Collected data:

********

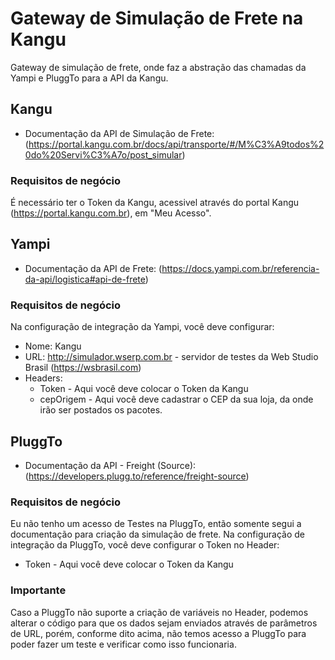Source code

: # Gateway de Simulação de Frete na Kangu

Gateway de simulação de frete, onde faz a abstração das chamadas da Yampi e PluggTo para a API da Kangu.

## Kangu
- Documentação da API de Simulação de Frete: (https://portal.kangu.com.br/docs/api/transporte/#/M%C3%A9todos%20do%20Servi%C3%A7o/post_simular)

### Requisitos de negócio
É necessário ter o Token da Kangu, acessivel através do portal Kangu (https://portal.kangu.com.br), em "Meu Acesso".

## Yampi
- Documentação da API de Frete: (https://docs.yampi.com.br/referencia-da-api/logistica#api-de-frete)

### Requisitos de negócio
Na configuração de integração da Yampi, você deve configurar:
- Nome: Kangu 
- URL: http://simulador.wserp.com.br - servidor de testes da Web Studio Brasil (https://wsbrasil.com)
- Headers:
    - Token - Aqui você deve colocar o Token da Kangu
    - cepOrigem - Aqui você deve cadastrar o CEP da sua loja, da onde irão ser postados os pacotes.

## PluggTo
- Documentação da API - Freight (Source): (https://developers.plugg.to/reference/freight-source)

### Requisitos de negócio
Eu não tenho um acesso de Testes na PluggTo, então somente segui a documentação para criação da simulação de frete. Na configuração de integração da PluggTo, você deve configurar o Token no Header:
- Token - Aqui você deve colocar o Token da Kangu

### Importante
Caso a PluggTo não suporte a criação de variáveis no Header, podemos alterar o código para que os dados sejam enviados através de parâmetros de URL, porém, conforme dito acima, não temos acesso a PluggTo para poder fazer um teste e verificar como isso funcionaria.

********

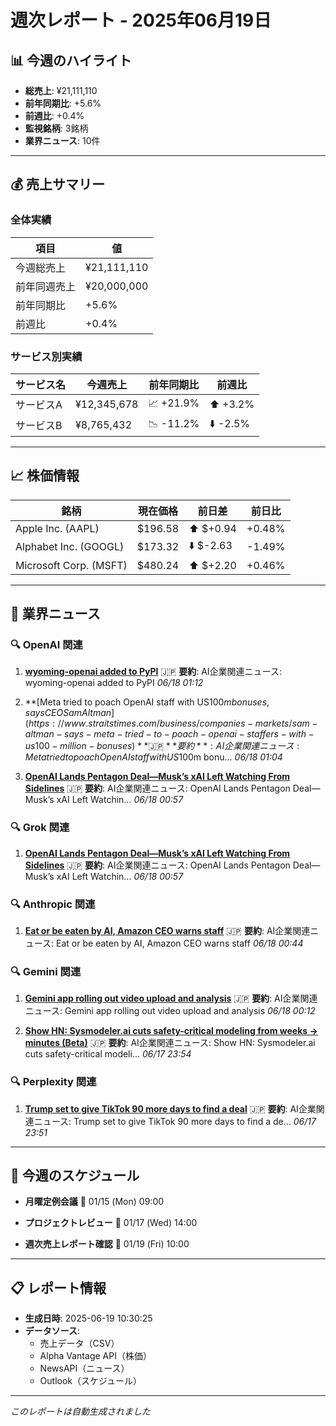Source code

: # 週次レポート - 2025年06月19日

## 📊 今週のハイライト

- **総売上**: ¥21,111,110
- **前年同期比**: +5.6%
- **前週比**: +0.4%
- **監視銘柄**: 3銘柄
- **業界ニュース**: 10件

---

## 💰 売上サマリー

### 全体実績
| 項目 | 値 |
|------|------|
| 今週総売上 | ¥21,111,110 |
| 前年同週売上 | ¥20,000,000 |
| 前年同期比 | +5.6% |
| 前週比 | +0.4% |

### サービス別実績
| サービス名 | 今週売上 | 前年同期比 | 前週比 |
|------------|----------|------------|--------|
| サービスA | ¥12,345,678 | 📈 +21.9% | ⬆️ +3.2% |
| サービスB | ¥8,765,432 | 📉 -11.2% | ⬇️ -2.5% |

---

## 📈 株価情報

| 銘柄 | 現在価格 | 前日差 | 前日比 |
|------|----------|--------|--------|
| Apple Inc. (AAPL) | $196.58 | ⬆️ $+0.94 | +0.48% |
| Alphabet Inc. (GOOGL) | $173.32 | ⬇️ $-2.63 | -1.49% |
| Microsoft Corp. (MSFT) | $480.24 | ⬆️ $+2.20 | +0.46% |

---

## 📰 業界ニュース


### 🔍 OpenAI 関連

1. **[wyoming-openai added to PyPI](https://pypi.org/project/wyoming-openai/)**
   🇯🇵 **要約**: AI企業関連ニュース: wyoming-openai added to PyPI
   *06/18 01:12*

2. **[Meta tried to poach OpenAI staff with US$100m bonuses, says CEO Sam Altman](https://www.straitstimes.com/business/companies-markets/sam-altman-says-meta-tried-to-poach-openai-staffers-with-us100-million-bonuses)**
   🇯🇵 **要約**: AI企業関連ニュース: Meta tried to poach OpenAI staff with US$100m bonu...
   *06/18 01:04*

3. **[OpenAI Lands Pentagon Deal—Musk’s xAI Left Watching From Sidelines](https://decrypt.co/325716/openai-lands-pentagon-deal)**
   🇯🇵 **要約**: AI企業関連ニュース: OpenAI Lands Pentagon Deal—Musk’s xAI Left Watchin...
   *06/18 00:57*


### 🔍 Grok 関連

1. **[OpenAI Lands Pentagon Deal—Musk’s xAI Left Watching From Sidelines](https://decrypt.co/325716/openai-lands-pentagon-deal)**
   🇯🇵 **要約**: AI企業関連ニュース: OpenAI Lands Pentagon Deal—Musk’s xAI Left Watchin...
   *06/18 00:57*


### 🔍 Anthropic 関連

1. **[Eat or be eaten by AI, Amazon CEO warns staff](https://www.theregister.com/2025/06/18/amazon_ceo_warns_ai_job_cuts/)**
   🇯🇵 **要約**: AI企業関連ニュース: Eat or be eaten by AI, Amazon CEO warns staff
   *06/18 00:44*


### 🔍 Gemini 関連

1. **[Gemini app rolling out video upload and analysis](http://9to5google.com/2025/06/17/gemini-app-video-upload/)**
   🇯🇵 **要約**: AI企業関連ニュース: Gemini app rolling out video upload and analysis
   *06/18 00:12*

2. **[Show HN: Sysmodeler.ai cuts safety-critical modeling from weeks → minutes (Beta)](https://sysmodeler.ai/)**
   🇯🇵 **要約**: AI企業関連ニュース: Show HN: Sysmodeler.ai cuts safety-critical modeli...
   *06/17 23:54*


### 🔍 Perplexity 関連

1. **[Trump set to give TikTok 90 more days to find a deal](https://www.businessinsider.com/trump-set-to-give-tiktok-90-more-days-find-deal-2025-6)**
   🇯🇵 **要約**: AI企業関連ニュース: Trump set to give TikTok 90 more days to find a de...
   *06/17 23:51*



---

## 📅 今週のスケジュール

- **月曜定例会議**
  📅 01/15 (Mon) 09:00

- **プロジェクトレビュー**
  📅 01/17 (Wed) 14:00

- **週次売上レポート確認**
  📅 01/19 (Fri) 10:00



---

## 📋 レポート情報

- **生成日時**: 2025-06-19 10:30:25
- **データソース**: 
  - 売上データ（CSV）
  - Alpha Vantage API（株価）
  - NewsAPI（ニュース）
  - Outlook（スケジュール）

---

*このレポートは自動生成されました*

********

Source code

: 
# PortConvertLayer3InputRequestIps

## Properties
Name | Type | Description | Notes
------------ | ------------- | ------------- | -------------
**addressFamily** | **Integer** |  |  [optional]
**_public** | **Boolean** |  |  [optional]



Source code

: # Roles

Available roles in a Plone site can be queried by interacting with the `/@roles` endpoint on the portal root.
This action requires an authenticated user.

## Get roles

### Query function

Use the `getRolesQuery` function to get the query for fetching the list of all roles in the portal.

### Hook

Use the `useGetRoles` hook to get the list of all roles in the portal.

********

## Problem
Go to the line with "1. **[Gemini app" in the entries above and repeat every line from there through the line with "1. **[Trump set", exactly and with no other text.

## The completed task
1. **[Gemini app rolling out video upload and analysis](http://9to5google.com/2025/06/17/gemini-app-video-upload/)**
   🇯🇵 **要約**: AI企業関連ニュース: Gemini app rolling out video upload and analysis
   *06/18 00:12*

2. **[Show HN: Sysmodeler.ai cuts safety-critical modeling from weeks → minutes (Beta)](https://sysmodeler.ai/)**
   🇯🇵 **要約**: AI企業関連ニュース: Show HN: Sysmodeler.ai cuts safety-critical modeli...
   *06/17 23:54*


### 🔍 Perplexity 関連

1. **[Trump set to give TikTok 90 more days to find a deal](https://www.businessinsider.com/trump-set-to-give-tiktok-90-more-days-find-deal-2025-6)**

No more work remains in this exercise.